Andi menyebut kegelisahan yang kuat itu mulai tercium ketika Mahkamah Konstitusi mengeluarkan putusan soal perubahan syarat usia capres-cawapres keluar. Putusan itu dianggap melancarkan jalan Gibran Rakabuming Raka, anak sulung Jokowi, menjadi cawapres mendampingi Prabowo Subianto.
Oleh sebab itu juga beberapa waktu lalu dia juga sempat mengunggah lagu berisi sindiran terhadap dinasti politik. Dia tidak menyangka gelombang kritik terkait itu masih berlangsung hingga saat ini.
“Ternyata isunya awet jadi menunjukkan memang ada kegelisahan bersama tentang isu demokrasi politik dinasti yang mewarnai pemilu 2024,” kata Andi dalam Podcast Political Show CNNIndonesia.com.
Menurut Andi, gelombang kritik terhadap Jokowi bisa terus membesar jika mantan walikota Solo itu tidak menggubris dan melakukan evaluasi.
“Itu tergantung Pak Jokowi. kalau Pak Jokowi-nya benar-benar acuh, tidak menghiraukan, terus kemudian merasa segala sesuatu berjalan baik-baik saja. Ini bisa bergelombang,” ujarnya.
Andi menduga klarifikasi dari Jokowi terkait kampanye itu merupakan bagian dari upaya meredam kritik publik. Namun, menurutnya, hal itu sulit diredam karena Jokowi sudah kadung mendapat sentimen negatif di mata publik.
Bahkan, kata Andi, sentimen negatif terhadap Jokowi selama sebulan terakhir menembus -70 persen.
Sebenarnya, masih ada satu metode lain yang belum Jokowi lakukan untuk mengatasi gelombang protes ini. Biasanya, kata Andi, Jokowi selalu mendatangi langsung pihak yang mengkritik.
Andi adalah mantan Gubernur Lemhannas. Ia dikenal sebagai ‘orang Jokowi’ sejak lama. Andi pernah menjadi Deputi Tim Transisi pemerintahan Joko Widodo-Jusuf Kalla (JK) setelah Pilpres 2014. Andi juga pernah menjabat Sekretaris Kabinet.
“Dulu selalu dilakukan oleh Pak Jokowi, tapi sekarang belum dilakukan.
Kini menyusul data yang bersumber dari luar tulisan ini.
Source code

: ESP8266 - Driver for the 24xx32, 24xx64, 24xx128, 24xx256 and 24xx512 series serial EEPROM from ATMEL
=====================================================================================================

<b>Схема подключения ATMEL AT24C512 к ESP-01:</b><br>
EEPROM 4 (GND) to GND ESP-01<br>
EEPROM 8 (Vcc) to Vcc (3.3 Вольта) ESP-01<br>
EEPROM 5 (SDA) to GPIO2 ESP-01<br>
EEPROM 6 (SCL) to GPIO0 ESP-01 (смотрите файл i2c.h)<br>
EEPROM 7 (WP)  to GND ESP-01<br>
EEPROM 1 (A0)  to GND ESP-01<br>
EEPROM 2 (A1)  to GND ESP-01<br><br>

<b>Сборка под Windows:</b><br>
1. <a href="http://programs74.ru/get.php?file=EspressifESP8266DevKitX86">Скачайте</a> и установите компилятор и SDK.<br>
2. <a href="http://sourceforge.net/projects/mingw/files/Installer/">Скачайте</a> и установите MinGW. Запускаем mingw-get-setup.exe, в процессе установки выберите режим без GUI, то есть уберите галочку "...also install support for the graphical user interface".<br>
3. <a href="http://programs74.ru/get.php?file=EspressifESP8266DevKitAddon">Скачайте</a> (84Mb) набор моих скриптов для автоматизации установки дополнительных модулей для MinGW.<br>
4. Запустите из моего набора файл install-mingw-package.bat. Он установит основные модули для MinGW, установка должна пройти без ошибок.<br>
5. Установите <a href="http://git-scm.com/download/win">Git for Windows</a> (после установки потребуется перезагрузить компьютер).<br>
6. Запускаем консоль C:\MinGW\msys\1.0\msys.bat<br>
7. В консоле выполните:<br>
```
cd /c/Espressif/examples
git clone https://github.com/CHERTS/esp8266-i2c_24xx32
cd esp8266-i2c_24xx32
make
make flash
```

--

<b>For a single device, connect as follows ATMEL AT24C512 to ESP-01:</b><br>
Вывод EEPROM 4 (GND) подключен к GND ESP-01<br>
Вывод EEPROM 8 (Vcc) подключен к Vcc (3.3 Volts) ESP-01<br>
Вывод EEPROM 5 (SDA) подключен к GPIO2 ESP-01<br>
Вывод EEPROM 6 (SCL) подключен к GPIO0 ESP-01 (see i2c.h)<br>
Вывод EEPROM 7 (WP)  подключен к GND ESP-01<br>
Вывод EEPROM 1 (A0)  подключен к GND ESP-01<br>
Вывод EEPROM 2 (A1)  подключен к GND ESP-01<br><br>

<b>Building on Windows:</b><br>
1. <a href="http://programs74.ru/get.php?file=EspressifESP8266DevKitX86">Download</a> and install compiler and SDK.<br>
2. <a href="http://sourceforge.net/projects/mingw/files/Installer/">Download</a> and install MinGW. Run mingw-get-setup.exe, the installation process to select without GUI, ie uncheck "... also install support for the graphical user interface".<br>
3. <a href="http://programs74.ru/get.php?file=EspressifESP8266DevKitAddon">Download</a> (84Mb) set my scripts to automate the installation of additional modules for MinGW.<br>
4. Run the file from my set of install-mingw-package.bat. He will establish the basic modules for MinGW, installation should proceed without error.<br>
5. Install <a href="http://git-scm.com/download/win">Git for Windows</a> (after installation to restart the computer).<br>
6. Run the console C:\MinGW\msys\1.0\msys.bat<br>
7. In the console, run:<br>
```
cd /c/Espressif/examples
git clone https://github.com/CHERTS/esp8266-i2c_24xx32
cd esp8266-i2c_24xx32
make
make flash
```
Bertemu langsung dengan para guru besar itu,” ujarnya.
“Bertemu langsung, mungkin susah untuk dilakukan di istana, mungkin Pak Jokowi datang ke UGM bertemu dengan para guru besar di UGM mendengarkan langsung apa yang menjadi concern mereka,” imbuhnya.
Desakan pemilu jujur
Di sisi lain, Andi juga melihat gelombang protes itu dilakukan agar Pemilu yang akan digelar beberapa hari lagi bisa berjalan dengan jujur.
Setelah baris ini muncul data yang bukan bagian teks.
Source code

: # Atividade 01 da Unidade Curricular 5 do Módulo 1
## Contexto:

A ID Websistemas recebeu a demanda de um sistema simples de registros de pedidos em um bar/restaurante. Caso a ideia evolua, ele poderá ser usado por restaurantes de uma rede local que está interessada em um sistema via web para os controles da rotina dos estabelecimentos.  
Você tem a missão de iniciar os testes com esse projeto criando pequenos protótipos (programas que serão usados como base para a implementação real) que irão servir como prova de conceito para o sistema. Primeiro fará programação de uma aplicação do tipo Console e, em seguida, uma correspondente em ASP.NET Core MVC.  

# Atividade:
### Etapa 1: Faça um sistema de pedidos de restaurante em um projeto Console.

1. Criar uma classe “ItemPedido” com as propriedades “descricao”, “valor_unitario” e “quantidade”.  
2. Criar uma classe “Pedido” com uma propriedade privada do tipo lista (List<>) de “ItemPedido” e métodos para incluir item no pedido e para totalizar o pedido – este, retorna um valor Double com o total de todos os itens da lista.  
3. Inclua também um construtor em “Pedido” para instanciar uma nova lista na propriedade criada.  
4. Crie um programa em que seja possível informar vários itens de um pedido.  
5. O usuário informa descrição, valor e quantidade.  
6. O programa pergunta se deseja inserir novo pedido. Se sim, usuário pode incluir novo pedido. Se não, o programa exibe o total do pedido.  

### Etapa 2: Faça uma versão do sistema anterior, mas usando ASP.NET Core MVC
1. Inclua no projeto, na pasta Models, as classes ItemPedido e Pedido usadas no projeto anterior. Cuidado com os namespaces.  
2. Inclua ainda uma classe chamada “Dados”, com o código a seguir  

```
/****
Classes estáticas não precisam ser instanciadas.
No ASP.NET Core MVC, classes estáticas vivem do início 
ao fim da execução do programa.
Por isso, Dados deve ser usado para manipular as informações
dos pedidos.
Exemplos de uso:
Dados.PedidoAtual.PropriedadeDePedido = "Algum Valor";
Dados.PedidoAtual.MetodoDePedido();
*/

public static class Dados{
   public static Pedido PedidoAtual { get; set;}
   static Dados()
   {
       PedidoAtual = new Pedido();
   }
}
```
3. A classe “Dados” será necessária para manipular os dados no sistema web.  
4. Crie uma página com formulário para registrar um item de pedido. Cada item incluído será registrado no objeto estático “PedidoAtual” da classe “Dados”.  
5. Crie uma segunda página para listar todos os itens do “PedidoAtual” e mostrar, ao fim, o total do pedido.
“Ya muaranya, akhirnya, untuk saya yang paling utama, membuat pemilih itu bisa datang ke TPS dengan tenang di 14 Februari, dengan keyakinan, suara mereka tidak akan diutak-atik,” kata Andi.
“Karena muncul kesadaran, muncul komitmen yang lebih besar untuk menjalankan pemilu secara demokratis. minimal itu,” lanjutnya.
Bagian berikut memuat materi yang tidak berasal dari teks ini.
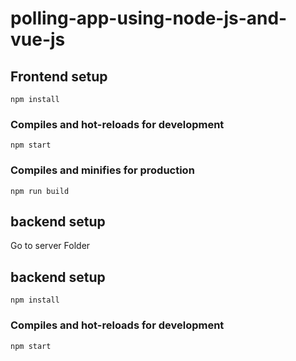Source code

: 
# polling-app-using-node-js-and-vue-js
## Frontend setup
```
npm install
```

### Compiles and hot-reloads for development
```
npm start
```

### Compiles and minifies for production
```
npm run build
```

## backend setup

Go to server Folder


## backend setup
```
npm install
```

### Compiles and hot-reloads for development
```
npm start
```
Andi juga menyebut para pemilih yang saat ini cenderung antipati karena merasa percuma memilih, bisa kembali ke TPS.
“Dengan keyakinan, banyak yang jaga dalam proses 14 Februari perhitungan suara tersebut. Minimal suaranya menjadi betul-betul dihitung sesuai dengan pilihannya,” ujarnya.
Sebelumnya, beberapa pihak juga sudah mengingatkan Jokowi soal bahaya dinasti politik. Contohnya, Tim Pembela Demokrasi Indonesia (TPDI) dan Perekat Nusantara yang melayangkan somasi meminta Jokowi tidak menyelewengkan kekuasaan demi mengamankan dinasti politik.
Koordinator Staf Khusus Presiden Ari Dwipayana, Kamis (7/12), mengatakan Jokowi mendengar masukan dari berbagai pihak. Namun, “Tidak ada respons khusus atas somasi tersebut.”
Ari mengatakan Jokowi tetap menjalankan beberapa poin tuntutan meski tak merespons somasi tersebut. Salah satunya mewujudkan demokrasi berkualitas.
“Dengan atau tanpa somasi tersebut, Presiden tetap berkomitmen mewujudkan demokrasi berkualitas, menjaga netralitas aparatur negara serta menegakkan supremasi hukum,” klaim dia.